Record excerpts –
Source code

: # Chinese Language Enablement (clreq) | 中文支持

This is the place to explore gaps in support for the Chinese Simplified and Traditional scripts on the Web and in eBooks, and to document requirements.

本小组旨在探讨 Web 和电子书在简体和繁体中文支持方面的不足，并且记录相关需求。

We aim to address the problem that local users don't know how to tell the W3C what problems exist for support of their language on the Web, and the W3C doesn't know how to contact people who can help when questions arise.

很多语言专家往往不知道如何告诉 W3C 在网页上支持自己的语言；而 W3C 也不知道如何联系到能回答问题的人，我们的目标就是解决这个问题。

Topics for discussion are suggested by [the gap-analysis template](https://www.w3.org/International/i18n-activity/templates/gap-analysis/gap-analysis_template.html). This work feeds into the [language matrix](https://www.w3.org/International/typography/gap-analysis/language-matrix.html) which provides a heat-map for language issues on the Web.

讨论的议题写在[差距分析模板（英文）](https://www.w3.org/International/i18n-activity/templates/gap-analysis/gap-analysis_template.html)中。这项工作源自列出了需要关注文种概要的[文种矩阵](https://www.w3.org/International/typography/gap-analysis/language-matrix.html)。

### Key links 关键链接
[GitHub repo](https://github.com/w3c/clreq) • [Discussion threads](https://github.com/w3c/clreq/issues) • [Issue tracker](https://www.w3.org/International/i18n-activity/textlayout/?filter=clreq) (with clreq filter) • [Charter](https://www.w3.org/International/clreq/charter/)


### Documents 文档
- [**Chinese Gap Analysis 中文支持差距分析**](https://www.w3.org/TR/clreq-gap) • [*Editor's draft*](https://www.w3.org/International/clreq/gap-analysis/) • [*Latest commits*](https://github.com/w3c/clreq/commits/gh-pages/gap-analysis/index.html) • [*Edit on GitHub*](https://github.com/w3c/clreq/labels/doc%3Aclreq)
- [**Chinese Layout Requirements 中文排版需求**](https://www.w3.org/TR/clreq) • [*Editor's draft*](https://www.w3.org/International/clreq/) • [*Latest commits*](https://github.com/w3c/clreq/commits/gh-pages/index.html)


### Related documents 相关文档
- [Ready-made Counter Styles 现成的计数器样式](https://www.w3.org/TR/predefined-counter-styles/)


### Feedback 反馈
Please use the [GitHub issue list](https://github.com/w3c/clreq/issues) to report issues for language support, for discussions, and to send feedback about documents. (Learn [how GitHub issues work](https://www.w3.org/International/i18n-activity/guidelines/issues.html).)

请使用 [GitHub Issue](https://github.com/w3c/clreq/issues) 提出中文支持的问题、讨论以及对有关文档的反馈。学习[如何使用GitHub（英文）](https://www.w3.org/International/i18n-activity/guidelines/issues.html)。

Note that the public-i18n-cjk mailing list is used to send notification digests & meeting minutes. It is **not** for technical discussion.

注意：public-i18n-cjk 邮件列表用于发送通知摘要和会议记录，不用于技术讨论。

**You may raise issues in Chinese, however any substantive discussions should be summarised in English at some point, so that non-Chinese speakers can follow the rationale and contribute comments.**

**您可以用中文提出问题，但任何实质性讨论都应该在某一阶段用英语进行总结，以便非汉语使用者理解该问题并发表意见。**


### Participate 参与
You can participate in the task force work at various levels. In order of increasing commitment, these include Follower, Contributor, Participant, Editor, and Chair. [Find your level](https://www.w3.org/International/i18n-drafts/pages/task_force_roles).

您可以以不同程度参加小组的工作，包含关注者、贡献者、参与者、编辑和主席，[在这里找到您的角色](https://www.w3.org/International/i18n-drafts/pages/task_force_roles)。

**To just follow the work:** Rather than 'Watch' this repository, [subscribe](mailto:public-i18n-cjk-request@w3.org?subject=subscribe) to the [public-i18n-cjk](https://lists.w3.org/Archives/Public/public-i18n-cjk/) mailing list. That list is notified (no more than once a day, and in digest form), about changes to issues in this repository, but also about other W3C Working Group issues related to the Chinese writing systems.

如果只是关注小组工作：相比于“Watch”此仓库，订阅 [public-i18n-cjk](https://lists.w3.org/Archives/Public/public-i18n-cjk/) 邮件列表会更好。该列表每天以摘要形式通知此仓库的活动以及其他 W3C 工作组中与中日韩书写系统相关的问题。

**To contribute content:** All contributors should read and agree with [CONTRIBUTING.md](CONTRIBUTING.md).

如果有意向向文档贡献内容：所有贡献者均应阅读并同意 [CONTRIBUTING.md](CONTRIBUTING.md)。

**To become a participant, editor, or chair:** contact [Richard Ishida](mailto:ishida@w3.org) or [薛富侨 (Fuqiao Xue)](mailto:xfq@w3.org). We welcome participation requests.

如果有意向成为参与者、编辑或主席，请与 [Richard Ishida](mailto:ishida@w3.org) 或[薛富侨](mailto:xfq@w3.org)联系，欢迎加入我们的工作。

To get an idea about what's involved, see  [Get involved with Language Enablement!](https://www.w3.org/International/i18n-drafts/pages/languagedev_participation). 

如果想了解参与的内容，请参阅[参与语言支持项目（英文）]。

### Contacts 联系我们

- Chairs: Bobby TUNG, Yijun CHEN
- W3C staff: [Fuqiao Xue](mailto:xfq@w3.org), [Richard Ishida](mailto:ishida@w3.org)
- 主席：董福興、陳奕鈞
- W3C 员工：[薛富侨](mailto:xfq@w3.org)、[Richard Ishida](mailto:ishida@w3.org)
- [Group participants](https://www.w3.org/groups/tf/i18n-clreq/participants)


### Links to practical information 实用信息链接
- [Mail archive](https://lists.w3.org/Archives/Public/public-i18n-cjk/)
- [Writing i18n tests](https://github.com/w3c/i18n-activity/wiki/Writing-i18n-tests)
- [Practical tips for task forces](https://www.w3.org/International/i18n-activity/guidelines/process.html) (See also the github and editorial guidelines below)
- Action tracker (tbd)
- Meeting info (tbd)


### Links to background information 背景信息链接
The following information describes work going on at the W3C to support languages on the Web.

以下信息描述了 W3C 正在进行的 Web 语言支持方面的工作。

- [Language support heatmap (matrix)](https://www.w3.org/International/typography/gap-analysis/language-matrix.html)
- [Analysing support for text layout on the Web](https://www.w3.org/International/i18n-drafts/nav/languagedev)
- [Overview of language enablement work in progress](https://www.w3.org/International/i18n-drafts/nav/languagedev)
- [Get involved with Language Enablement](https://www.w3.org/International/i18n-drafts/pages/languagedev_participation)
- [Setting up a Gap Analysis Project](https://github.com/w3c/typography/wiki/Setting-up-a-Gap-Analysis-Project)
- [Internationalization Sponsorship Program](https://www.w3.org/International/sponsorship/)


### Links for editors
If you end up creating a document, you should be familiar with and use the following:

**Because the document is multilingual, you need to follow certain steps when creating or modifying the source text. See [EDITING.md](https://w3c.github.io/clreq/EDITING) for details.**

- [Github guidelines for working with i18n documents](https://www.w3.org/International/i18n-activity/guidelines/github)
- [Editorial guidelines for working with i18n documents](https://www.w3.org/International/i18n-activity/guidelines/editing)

Task item – After locating the line with "- Action tracker (tbd)" in the material above, return it and each line after it exactly, ending at the line with "- [Internationalization Sponsorship".

Your response –
- Action tracker (tbd)
- Meeting info (tbd)


### Links to background information 背景信息链接
The following information describes work going on at the W3C to support languages on the Web.

以下信息描述了 W3C 正在进行的 Web 语言支持方面的工作。

- [Language support heatmap (matrix)](https://www.w3.org/International/typography/gap-analysis/language-matrix.html)
- [Analysing support for text layout on the Web](https://www.w3.org/International/i18n-drafts/nav/languagedev)
- [Overview of language enablement work in progress](https://www.w3.org/International/i18n-drafts/nav/languagedev)
- [Get involved with Language Enablement](https://www.w3.org/International/i18n-drafts/pages/languagedev_participation)
- [Setting up a Gap Analysis Project](https://github.com/w3c/typography/wiki/Setting-up-a-Gap-Analysis-Project)
- [Internationalization Sponsorship Program](https://www.w3.org/International/sponsorship/)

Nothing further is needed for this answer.